▶ TO DO: Your answer must consist solely of the line containing "These are scripts" and each line after it through the end of the data, copied exactly.

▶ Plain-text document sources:
━━━━━━━━

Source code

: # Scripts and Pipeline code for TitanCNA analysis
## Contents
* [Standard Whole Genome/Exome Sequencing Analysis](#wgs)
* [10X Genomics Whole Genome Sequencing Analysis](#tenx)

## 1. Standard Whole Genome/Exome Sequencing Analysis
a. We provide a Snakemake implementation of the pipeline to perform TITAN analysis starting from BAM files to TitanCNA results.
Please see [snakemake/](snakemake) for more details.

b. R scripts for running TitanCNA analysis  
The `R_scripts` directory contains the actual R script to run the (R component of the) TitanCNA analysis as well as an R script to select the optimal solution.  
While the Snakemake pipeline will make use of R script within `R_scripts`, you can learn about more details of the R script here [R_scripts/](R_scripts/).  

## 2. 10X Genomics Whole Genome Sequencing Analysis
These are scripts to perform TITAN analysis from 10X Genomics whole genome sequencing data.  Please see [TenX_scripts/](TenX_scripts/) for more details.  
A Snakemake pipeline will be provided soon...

━━━━━━━━

▶ PROBLEM SOLUTION:
These are scripts to perform TITAN analysis from 10X Genomics whole genome sequencing data.  Please see [TenX_scripts/](TenX_scripts/) for more details.  
A Snakemake pipeline will be provided soon...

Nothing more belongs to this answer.